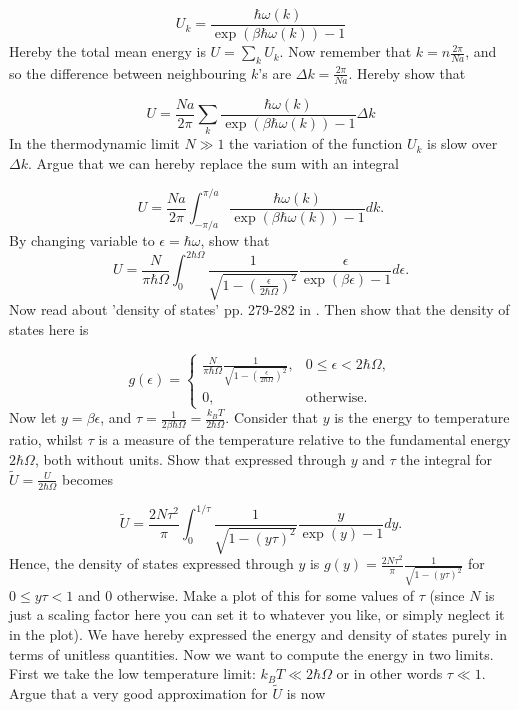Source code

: \documentclass[10pt]{article}
\begin{document}
\begin{equation}
U_k = \frac{\hbar\omega(k)}{\exp(\beta\hbar\omega(k))-1}
\end{equation}
Hereby the total mean energy is $U=\sum_k U_k$. Now remember that $k=n\frac{2\pi}{Na}$, and so the difference between neighbouring $k$'s are $\Delta k = \frac{2\pi}{Na}$. Hereby show that

\begin{equation}
U = \frac{Na}{2\pi}\sum_k\frac{\hbar\omega(k)}{\exp(\beta\hbar\omega(k))-1}\Delta k 
\end{equation}
In the thermodynamic limit $N\gg 1$ the variation of the function $U_k$ is slow over $\Delta k$. Argue that we can hereby replace the sum with an integral

\begin{equation}
U = \frac{Na}{2\pi}\int_{-\pi/a}^{\pi/a}\frac{\hbar\omega(k)}{\exp(\beta\hbar\omega(k))-1}dk.
\end{equation}
By changing variable to $\epsilon =\hbar\omega$, show that
\begin{equation}
U = \frac{N}{\pi\hbar\Omega}\int_{0}^{2\hbar\Omega}\frac{1}{\sqrt{1-\left(\frac{\epsilon}{2\hbar\Omega}\right)^2}}\frac{\epsilon}{\exp(\beta\epsilon)-1}d\epsilon.
\end{equation}
Now read about 'density of states' pp. 279-282 in \cite{Schroeder}. Then show that the density of states here is

\begin{equation}
g(\epsilon) = \left\{\begin{matrix}
 \frac{N}{\pi \hbar\Omega}\frac{1}{\sqrt{1-\left(\frac{\epsilon}{2\hbar\Omega}\right)^2}}, & 0 \leq \epsilon < 2\hbar\Omega, \\ 
0, & \text{otherwise}.  
\end{matrix}\right. 
\end{equation}
Now let $y = \beta\epsilon$, and $\tau = \frac{1}{2\beta\hbar\Omega} = \frac{k_BT}{2\hbar\Omega}$. Consider that $y$ is the energy to temperature ratio, whilst $\tau$ is a measure of the temperature relative to the fundamental energy $2\hbar\Omega$, both without units. Show that expressed through $y$ and $\tau$ the integral for $\tilde{U}=\frac{U}{2\hbar\Omega}$ becomes

\begin{equation}
\tilde{U} = \frac{2N\tau^2}{\pi}\int_{0}^{1/\tau}\frac{1}{\sqrt{1-\left(y\tau\right)^2}}\frac{y}{\exp(y)-1}dy.
\label{eq.U_unitless}
\end{equation}
Hence, the density of states expressed through $y$ is $g(y)=\frac{2N\tau^2}{\pi}\frac{1}{\sqrt{1-\left(y\tau\right)^2}}$ for $0\leq y\tau<1$ and $0$ otherwise. Make a plot of this for some values of $\tau$ (since $N$ is just a scaling factor here you can set it to whatever you like, or simply neglect it in the plot). We have hereby expressed the energy and density of states purely in terms of unitless quantities. Now we want to compute the energy in two limits. First we take the low temperature limit: $k_BT\ll 2\hbar\Omega$ or in other words $\tau \ll 1$. Argue that a very good approximation for  $\tilde{U}$ is now
\end{document}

######

What to produce
Please leave the images out and retype the rest of the material exactly.

Output of the task
Source code

: \documentclass[10pt]{article}
\begin{document}
\begin{equation}
U_k = \frac{\hbar\omega(k)}{\exp(\beta\hbar\omega(k))-1}
\end{equation}
Hereby the total mean energy is $U=\sum_k U_k$. Now remember that $k=n\frac{2\pi}{Na}$, and so the difference between neighbouring $k$'s are $\Delta k = \frac{2\pi}{Na}$. Hereby show that

\begin{equation}
U = \frac{Na}{2\pi}\sum_k\frac{\hbar\omega(k)}{\exp(\beta\hbar\omega(k))-1}\Delta k 
\end{equation}
In the thermodynamic limit $N\gg 1$ the variation of the function $U_k$ is slow over $\Delta k$. Argue that we can hereby replace the sum with an integral

\begin{equation}
U = \frac{Na}{2\pi}\int_{-\pi/a}^{\pi/a}\frac{\hbar\omega(k)}{\exp(\beta\hbar\omega(k))-1}dk.
\end{equation}
By changing variable to $\epsilon =\hbar\omega$, show that
\begin{equation}
U = \frac{N}{\pi\hbar\Omega}\int_{0}^{2\hbar\Omega}\frac{1}{\sqrt{1-\left(\frac{\epsilon}{2\hbar\Omega}\right)^2}}\frac{\epsilon}{\exp(\beta\epsilon)-1}d\epsilon.
\end{equation}
Now read about 'density of states' pp. 279-282 in \cite{Schroeder}. Then show that the density of states here is

\begin{equation}
g(\epsilon) = \left\{\begin{matrix}
 \frac{N}{\pi \hbar\Omega}\frac{1}{\sqrt{1-\left(\frac{\epsilon}{2\hbar\Omega}\right)^2}}, & 0 \leq \epsilon < 2\hbar\Omega, \\ 
0, & \text{otherwise}.  
\end{matrix}\right. 
\end{equation}
Now let $y = \beta\epsilon$, and $\tau = \frac{1}{2\beta\hbar\Omega} = \frac{k_BT}{2\hbar\Omega}$. Consider that $y$ is the energy to temperature ratio, whilst $\tau$ is a measure of the temperature relative to the fundamental energy $2\hbar\Omega$, both without units. Show that expressed through $y$ and $\tau$ the integral for $\tilde{U}=\frac{U}{2\hbar\Omega}$ becomes

\begin{equation}
\tilde{U} = \frac{2N\tau^2}{\pi}\int_{0}^{1/\tau}\frac{1}{\sqrt{1-\left(y\tau\right)^2}}\frac{y}{\exp(y)-1}dy.
\label{eq.U_unitless}
\end{equation}
Hence, the density of states expressed through $y$ is $g(y)=\frac{2N\tau^2}{\pi}\frac{1}{\sqrt{1-\left(y\tau\right)^2}}$ for $0\leq y\tau<1$ and $0$ otherwise. Make a plot of this for some values of $\tau$ (since $N$ is just a scaling factor here you can set it to whatever you like, or simply neglect it in the plot). We have hereby expressed the energy and density of states purely in terms of unitless quantities. Now we want to compute the energy in two limits. First we take the low temperature limit: $k_BT\ll 2\hbar\Omega$ or in other words $\tau \ll 1$. Argue that a very good approximation for  $\tilde{U}$ is now
\end{document}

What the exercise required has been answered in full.